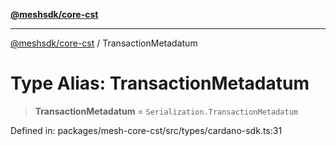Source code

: [**@meshsdk/core-cst**](../README.md)

***

[@meshsdk/core-cst](../globals.md) / TransactionMetadatum

# Type Alias: TransactionMetadatum

> **TransactionMetadatum** = `Serialization.TransactionMetadatum`

Defined in: packages/mesh-core-cst/src/types/cardano-sdk.ts:31
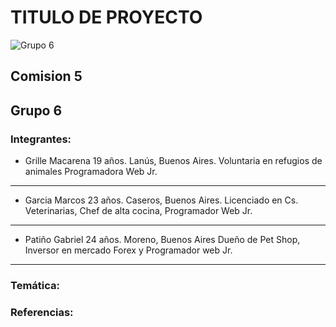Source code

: # TITULO DE PROYECTO
![Grupo 6](https://i.pinimg.com/236x/e5/e9/08/e5e908c3969f806af05c39db6222e6a8.jpg)
## Comision 5

## Grupo 6

### Integrantes:
- Grille Macarena
19 años.
Lanús, Buenos Aires.
Voluntaria en refugios de animales
Programadora Web Jr.
___
- Garcia Marcos
23 años.
Caseros, Buenos Aires.
Licenciado en Cs. Veterinarias, Chef de alta cocina, Programador Web Jr.
___

- Patiño Gabriel
24 años.
Moreno, Buenos Aires
Dueño de Pet Shop, Inversor en mercado Forex y Programador web Jr.
___

### Temática:


### Referencias:
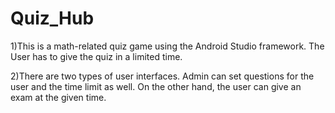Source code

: # Quiz_Hub

1)This is a math-related quiz game using the Android Studio framework. The User has to give the quiz in
a limited time. 

2)There are two types of user interfaces. Admin can set questions for the user and the
time limit as well. On the other hand, the user can give an exam at the given time.    
              
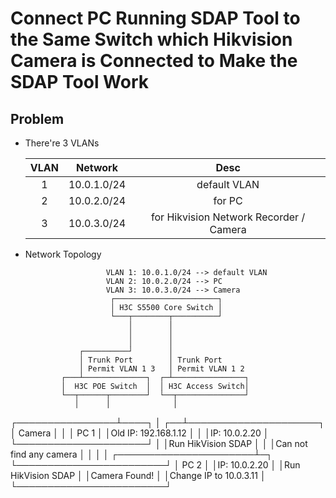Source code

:# Connect PC Running SDAP Tool to the Same Switch which Hikvision Camera is Connected to Make the SDAP Tool Work

## Problem
* There're 3 VLANs

  | VLAN | Network | Desc |
  | :--: | :--: | :--: |
  | 1 | 10.0.1.0/24 | default VLAN |
  | 2 | 10.0.2.0/24 | for PC |
  | 3 | 10.0.3.0/24 | for Hikvision Network Recorder / Camera |

* Network Topology

                        VLAN 1: 10.0.1.0/24 --> default VLAN
                        VLAN 2: 10.0.2.0/24 --> PC
                        VLAN 3: 10.0.3.0/24 --> Camera
                         ┌───────────────────────┐
                         │ H3C S5500 Core Switch │
                         └───┬────────┬──────────┘
                             │        │
                             │        │
                             │        │
                  ┌──────────┘        │
                  │ Trunk Port        │ Trunk Port
                  │ Permit VLAN 1 3   │ Permit VLAN 1 2
              ┌───┴──────────────┐  ┌─┴────────────────┐
              │  H3C POE Switch  │  │ H3C Access Switch│
              └──┬──────┬────────┘  └──┬───────────────┘
                 │      │              │
┌────────────────┴────┐ │           ┌──┴─────────────────────┐
│       Camera        │ │           │ PC 1                   │
│Old IP: 192.168.1.12 │ │           │IP: 10.0.2.20           │
└─────────────────────┘ │           │Run HikVision SDAP      │
                        │           │Can not find any camera │
                        │           │                        │
 ┌──────────────────────┴─┐         └────────────────────────┘
 │ PC 2                   │
 │IP: 10.0.2.20           │
 │Run HikVision SDAP      │
 │Camera Found!           │
 │Change IP to 10.0.3.11  │
 └────────────────────────┘
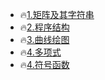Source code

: * 🔥[1.矩阵及其字符串](https://github.com/caixiongjiang/caixiongjiang/blob/main/matlab%E9%80%9F%E6%88%90/%E7%9F%A9%E9%98%B5%E5%8F%8A%E5%AD%97%E7%AC%A6%E4%B8%B2.md)
* 🔥[2.程序结构](https://github.com/caixiongjiang/caixiongjiang/blob/main/matlab%E9%80%9F%E6%88%90/%E7%A8%8B%E5%BA%8F%E7%BB%93%E6%9E%84.md)
* 🔥[3.曲线绘图](https://github.com/caixiongjiang/caixiongjiang/blob/main/matlab%E9%80%9F%E6%88%90/%E6%9B%B2%E7%BA%BF%E7%BB%98%E5%9B%BE.md)
* 🔥[4.多项式](https://github.com/caixiongjiang/caixiongjiang/blob/main/matlab%E9%80%9F%E6%88%90/%E5%A4%9A%E9%A1%B9%E5%BC%8F.md)
* 🔥[4.符号函数]()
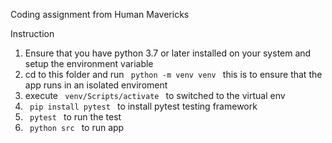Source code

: 
Coding assignment from Human Mavericks

Instruction

1. Ensure that you have python 3.7 or later installed on your system and setup the environment variable
2. cd to this folder and run <code> python -m venv venv </code> this is to ensure that the app runs in an isolated enviroment
3. execute <code> venv/Scripts/activate </code> to switched to the virtual env
4. <code> pip install pytest </code> to install pytest testing framework
5. <code> pytest </code> to run the test
6. <code> python src </code> to run app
-*-*-
→ What you should do: Copy down every line of the material above that includes the string "TransactionMetadatum".

→ Answer to this task:
[@meshsdk/core-cst](../globals.md) / TransactionMetadatum
# Type Alias: TransactionMetadatum
> **TransactionMetadatum** = `Serialization.TransactionMetadatum`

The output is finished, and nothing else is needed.